Created, Designed, and Deployed a social events application. Built in Flutter, it provided a system for groups of people to create and organize events through natural language. Application processed over $100K in transactions before it was shutdown.
Leveraged Genetic Algorithms to schedule optimal task orderings across all construction staff and projects. This system solved a more complicated version of the Job Shop Scheduling Problem, an NP-Hard problem that is “clearly harder than the Traveling Salesman problem.” The system optimized over individual staff skillsets, drive time, site visit ordering (traveling salesman), task ordering, resource availability, wage spend, and more.
This time recommendation engine takes an arbitrary number of calendar schedules as input and understands the context of the event based on features such as NLP embeddings of event name and description, as well as history of users past events. It output times that worked well for everyone and also made the most sense for the event in question.
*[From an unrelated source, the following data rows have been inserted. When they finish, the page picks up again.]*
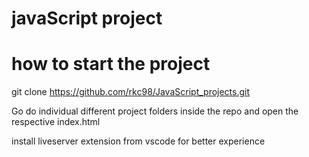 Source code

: # javaScript project



# how to start the project 


git clone https://github.com/rkc98/JavaScript_projects.git
 
Go do individual different project folders inside the repo
and open the respective index.html

install liveserver extension from vscode for better experience








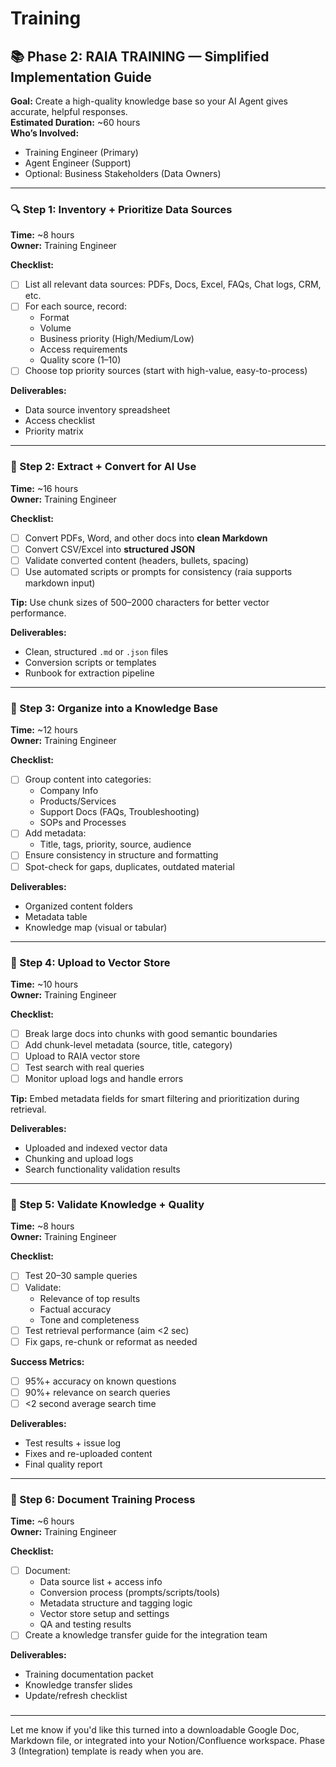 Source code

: # Training

## 📚 Phase 2: RAIA TRAINING — Simplified Implementation Guide

**Goal:** Create a high-quality knowledge base so your AI Agent gives accurate, helpful responses.\
**Estimated Duration:** \~60 hours\
**Who’s Involved:**

* Training Engineer (Primary)
* Agent Engineer (Support)
* Optional: Business Stakeholders (Data Owners)

***

### 🔍 Step 1: Inventory + Prioritize Data Sources

**Time:** \~8 hours\
**Owner:** Training Engineer

**Checklist:**

* [ ] List all relevant data sources: PDFs, Docs, Excel, FAQs, Chat logs, CRM, etc.
* [ ] For each source, record:
  * Format
  * Volume
  * Business priority (High/Medium/Low)
  * Access requirements
  * Quality score (1–10)
* [ ] Choose top priority sources (start with high-value, easy-to-process)

**Deliverables:**

* Data source inventory spreadsheet
* Access checklist
* Priority matrix

***

### 🔄 Step 2: Extract + Convert for AI Use

**Time:** \~16 hours\
**Owner:** Training Engineer

**Checklist:**

* [ ] Convert PDFs, Word, and other docs into **clean Markdown**
* [ ] Convert CSV/Excel into **structured JSON**
* [ ] Validate converted content (headers, bullets, spacing)
* [ ] Use automated scripts or prompts for consistency (raia supports markdown input)

**Tip:** Use chunk sizes of 500–2000 characters for better vector performance.

**Deliverables:**

* Clean, structured `.md` or `.json` files
* Conversion scripts or templates
* Runbook for extraction pipeline

***

### 🧠 Step 3: Organize into a Knowledge Base

**Time:** \~12 hours\
**Owner:** Training Engineer

**Checklist:**

* [ ] Group content into categories:
  * Company Info
  * Products/Services
  * Support Docs (FAQs, Troubleshooting)
  * SOPs and Processes
* [ ] Add metadata:
  * Title, tags, priority, source, audience
* [ ] Ensure consistency in structure and formatting
* [ ] Spot-check for gaps, duplicates, outdated material

**Deliverables:**

* Organized content folders
* Metadata table
* Knowledge map (visual or tabular)

***

### 🧠 Step 4: Upload to Vector Store

**Time:** \~10 hours\
**Owner:** Training Engineer

**Checklist:**

* [ ] Break large docs into chunks with good semantic boundaries
* [ ] Add chunk-level metadata (source, title, category)
* [ ] Upload to RAIA vector store
* [ ] Test search with real queries
* [ ] Monitor upload logs and handle errors

**Tip:** Embed metadata fields for smart filtering and prioritization during retrieval.

**Deliverables:**

* Uploaded and indexed vector data
* Chunking and upload logs
* Search functionality validation results

***

### 🧪 Step 5: Validate Knowledge + Quality

**Time:** \~8 hours\
**Owner:** Training Engineer

**Checklist:**

* [ ] Test 20–30 sample queries
* [ ] Validate:
  * Relevance of top results
  * Factual accuracy
  * Tone and completeness
* [ ] Test retrieval performance (aim <2 sec)
* [ ] Fix gaps, re-chunk or reformat as needed

**Success Metrics:**

* [ ] 95%+ accuracy on known questions
* [ ] 90%+ relevance on search queries
* [ ] <2 second average search time

**Deliverables:**

* Test results + issue log
* Fixes and re-uploaded content
* Final quality report

***

### 📘 Step 6: Document Training Process

**Time:** \~6 hours\
**Owner:** Training Engineer

**Checklist:**

* [ ] Document:
  * Data source list + access info
  * Conversion process (prompts/scripts/tools)
  * Metadata structure and tagging logic
  * Vector store setup and settings
  * QA and testing results
* [ ] Create a knowledge transfer guide for the integration team

**Deliverables:**

* Training documentation packet
* Knowledge transfer slides
* Update/refresh checklist

###

***

Let me know if you'd like this turned into a downloadable Google Doc, Markdown file, or integrated into your Notion/Confluence workspace. Phase 3 (Integration) template is ready when you are.
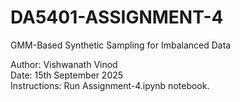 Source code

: # DA5401-ASSIGNMENT-4
GMM-Based Synthetic Sampling for Imbalanced Data

Author: Vishwanath Vinod \
Date: 15th September 2025 \
Instructions: Run Assignment-4.ipynb notebook. 
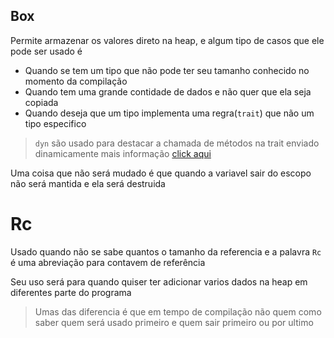 

## Box<T>
Permite armazenar os valores direto na heap,  e algum tipo de casos que ele pode ser usado é 

* Quando se tem um tipo que não pode ter seu tamanho conhecido no momento da compilação
* Quando tem uma grande contidade de dados e não quer que ela seja copiada
* Quando deseja que um tipo implementa uma regra(`trait`) que não um tipo especifico

> `dyn` são usado para destacar a chamada de métodos na trait enviado dinamicamente mais informação [click aqui](https://doc.rust-lang.org/std/keyword.dyn.html) 

Uma coisa que não será mudado é que quando a variavel sair do escopo não será mantida e ela será destruida 


# Rc<T>
Usado quando não se sabe quantos o tamanho da referencia e a palavra `Rc` é uma abreviação para contavem de referência

Seu uso será para quando quiser ter adicionar varios dados na heap em diferentes parte do programa

> Umas das diferencia é que em tempo de compilação não quem como saber quem será usado primeiro e quem sair primeiro ou por ultimo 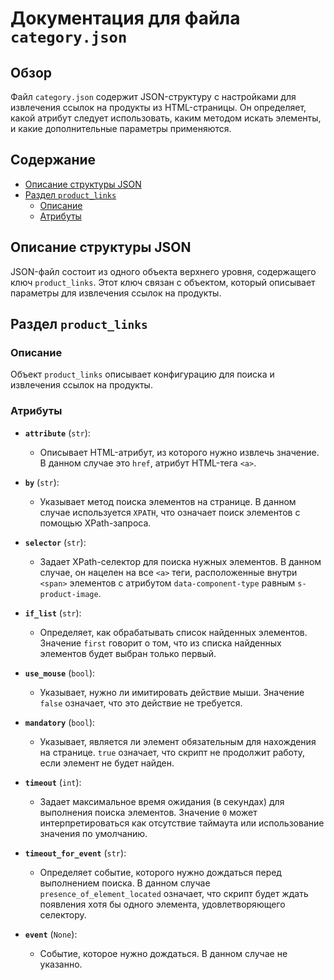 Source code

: # Документация для файла `category.json`

## Обзор

Файл `category.json` содержит JSON-структуру с настройками для извлечения ссылок на продукты из HTML-страницы. 
Он определяет, какой атрибут следует использовать, каким методом искать элементы, и какие дополнительные параметры применяются.

## Содержание

- [Описание структуры JSON](#описание-структуры-json)
- [Раздел `product_links`](#раздел-product_links)
    - [Описание](#описание-product_links)
    - [Атрибуты](#атрибуты-product_links)
   

## Описание структуры JSON

JSON-файл состоит из одного объекта верхнего уровня, содержащего ключ `product_links`. Этот ключ связан с объектом, который описывает параметры для извлечения ссылок на продукты.

## Раздел `product_links`

### Описание

Объект `product_links` описывает конфигурацию для поиска и извлечения ссылок на продукты. 

### Атрибуты

- **`attribute`** (`str`):
    - Описывает HTML-атрибут, из которого нужно извлечь значение. В данном случае это `href`, атрибут HTML-тега `<a>`.
   
- **`by`** (`str`):
    - Указывает метод поиска элементов на странице. В данном случае используется `XPATH`, что означает поиск элементов с помощью XPath-запроса.
    
- **`selector`** (`str`):
    - Задает XPath-селектор для поиска нужных элементов. В данном случае, он нацелен на все `<a>` теги, расположенные внутри `<span>` элементов с атрибутом `data-component-type` равным `s-product-image`.
    
- **`if_list`** (`str`):
    - Определяет, как обрабатывать список найденных элементов. Значение `first` говорит о том, что из списка найденных элементов будет выбран только первый.
    
- **`use_mouse`** (`bool`):
    - Указывает, нужно ли имитировать действие мыши. Значение `false` означает, что это действие не требуется.
   
- **`mandatory`** (`bool`):
   -  Указывает, является ли элемент обязательным для нахождения на странице. `true` означает, что скрипт не продолжит работу, если элемент не будет найден.
   
- **`timeout`** (`int`):
    - Задает максимальное время ожидания (в секундах) для выполнения поиска элементов. Значение `0` может интерпретироваться как отсутствие таймаута или использование значения по умолчанию.
    
- **`timeout_for_event`** (`str`):
   - Определяет событие, которого нужно дождаться перед выполнением поиска. В данном случае `presence_of_element_located` означает, что скрипт будет ждать появления хотя бы одного элемента, удовлетворяющего селектору.

- **`event`** (`None`):
   - Событие, которое нужно дождаться. В данном случае не указанно.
Our location recommender utilized natural language embeddings of massive databases of location details to match locations to groups of users and their respective social events. This engine allowed for curated social events to be built automatically with everyone’s preferences in mind.
Computer vision model that takes in an image of a receipt and outputs an itemization of all charges, each tagged with relevant item categories. To make this work properly, we needed to create a custom pipeline comprised of many deep neural networks. The first model performed object recognition, passed the output to an OCR model, then a model that we trained to understand receipt geometry, and a finally an NLP model that performed classification on the types of charges.
Utilized ASR to transcribe 20+ years of cataloged audio records from a multimedia company, then created a semantic search engine via natural language embeddings to retrieve relevant recordings and pinpoint the most relevant audio segments down to the second level.
Trained a model to reliably extract event details such as title, date, time, participants, and location from blocks of unstructured text and automatically create standardized event entries. This enabled event extraction from both the internet and from conversations, as well as instant event creation via voice.